Fair develops his environmental interests (among other things he is the co-founder of a wolf refuge and research center) with photography of dazzling technical virtuosity. The Adirondack photos were all taken from the air, and they display a paradoxical mix of the inevitable sadness educed by contemplation of what we have done to this once-immaculate land with striking arrangements of light, shadow and color.
Consider a shot of tailings at the old titanium mine at Tahawus. On first glance, this looks like an abstract painting, with startling parallel lines over a gray background and odd tracking marks on the right-hand third. The accompanying caption tells us that the powdery waste left over from titanium extraction is unable to support the return of organic life. So, people have hauled logs, brush, and other organic debris onto the vast expanse of sterile tailings in an effort to give minimal plant life a purchase.

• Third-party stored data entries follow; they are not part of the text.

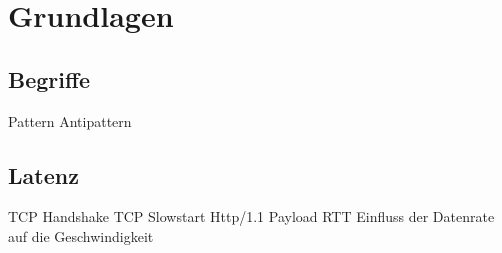 \section{Grundlagen} %
\label{sec:grundlagen}

	\subsection{Begriffe}
	\label{sub:begriffe}
	
	Pattern
	Antipattern
	

	\subsection{Latenz}
	\label{sub:latenz}
		TCP Handshake
		TCP Slowstart
		Http/1.1
		Payload
		RTT
		Einfluss der Datenrate auf die Geschwindigkeit

		

	
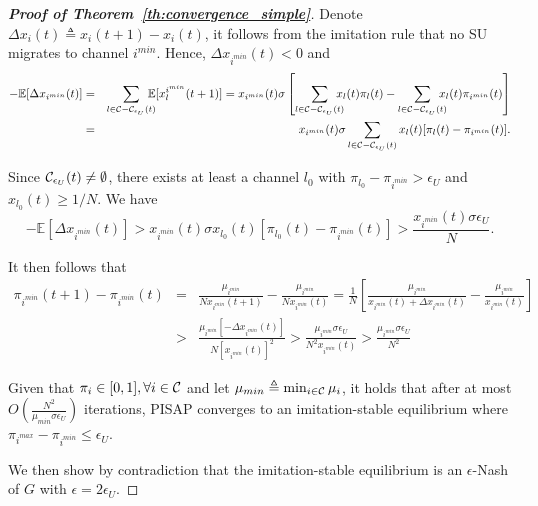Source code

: \documentclass[12pt, onecolumn]{IEEEtran}
\theoremstyle{plain}
\theoremstyle{definition}
\begin{document}
\begin{proof}[\textbf{Proof of Theorem~\ref{th:convergence_simple}}]
Denote $\Delta x_i(t)\triangleq x_i(t+1)-x_i(t)$, it follows from the imitation rule that no SU migrates to channel $i^{min}$. Hence, $\Delta x_{i^{min}}(t)<0$ and
\begin{eqnarray*}
-\mathbb{E}[\Delta x_{i^{min}}(t)]&=&\sum_{l\in{\cal C}-{\cal C}_{\epsilon_U}(t)} \hspace{-0.3cm}\mathbb{E}[x^{i^{min}}_l(t+1)]=x_{i^{min}}(t)\sigma\left[\sum_{l\in{\cal C}-{\cal C}_{\epsilon_U}(t)} \hspace{-0.3cm}x_l(t)\pi_l(t)-\sum_{l\in{\cal C}-{\cal C}_{\epsilon_U}(t)} \hspace{-0.3cm}x_l(t)\pi_{i^{min}}(t)\right] \\
&=& x_{i^{min}}(t)\sigma\sum_{l\in{\cal C}-{\cal C}_{\epsilon_U}(t)} x_l(t)[\pi_l(t)-\pi_{i^{min}}(t)].
\end{eqnarray*}

Since ${\cal C}_{\epsilon_U}(t)\ne\emptyset$, there exists at least a channel $l_0$ with $\pi_{l_0}-\pi_{i^{min}}>\epsilon_U$ and $x_{l_0}(t)\ge 1/N$. We have
\begin{equation}
-\mathbb{E}[\Delta x_{i^{min}}(t)] > x_{i^{min}}(t)\sigma x_{l_0}(t)[\pi_{l_0}(t)-\pi_{i^{min}}(t)]> \frac{x_{i^{min}}(t)\sigma\epsilon_U}{N}.
\label{eq:prove_reasonning}
\end{equation}

It then follows that
\begin{eqnarray*}
\pi_{i^{min}}(t+1)-\pi_{i^{min}}(t) &=& \frac{\mu_{i^{min}}}{Nx_{i^{min}}(t+1)}-\frac{\mu_{i^{min}}}{Nx_{i^{min}}(t)} = \frac{1}{N}\left[\frac{\mu_{i^{min}}}{x_{i^{min}}(t)+\Delta x_{i^{min}}(t)}-\frac{\mu_{i^{min}}}{x_{i^{min}}(t)}\right] \\
                                    & >& \frac{\mu_{i^{min}}[-\Delta x_{i^{min}}(t)]}{N[x_{i^{min}}(t)]^2}>\frac{\mu_{i^{min}}\sigma\epsilon_U}{N^2x_{i^{min}}(t)}>\frac{\mu_{i^{min}}\sigma\epsilon_U}{N^2}
\end{eqnarray*}

Given that $\pi_i\in[0,1], \forall i\in{\cal C}$ and let $\mu_{min}\triangleq \min_{i \in {\cal C}} \mu_i$, it holds that after at most $O(\frac{N^2}{\mu_{min}\sigma\epsilon_U})$ iterations, PISAP converges to an imitation-stable equilibrium where $\pi_{i^{max}}-\pi_{i^{min}}\le\epsilon_U$.

We then show by contradiction that the imitation-stable equilibrium is an $\epsilon$-Nash of $G$ with $\epsilon=2\epsilon_U$.


\end{proof}
\end{document}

This image tells us so much: it’s on the site of the very first industrial scheme undertaken in the central Adirondacks, an iron mine that struggled and failed here before the Civil War. This mine was abandoned in the 1850s, but its titanium, hitherto not worth mining, emerged as a valuable commodity in World War II. A vast surface mine, something you might expect to see in southern West Virginia, metastasized here for nearly a half century. Its remnants are derelict buildings, a degraded landscape and acres of these pulverized tailings. The attempt to encourage some sort of recovery, by hauling these stripes of brush and logs onto the moon-like surface, represents the human impulse to fix things, the regret, or even guilt, percolating in at least some human breasts after an environmental crime. What I find especially evocative is how the brush has been laid out in precise, parallel lines. The image, captured so lucidly by Fair, is mesmerizing; its seductive geometry nearly erases the lifeless sterility of the tailings.
A photo of a clearcut near Old Forge similarly emphasizes the ironic emergence of a compelling image from a scene of destruction. The tracks left by skidders and trucks on a denuded hillside look like the silhouette of a giant tree.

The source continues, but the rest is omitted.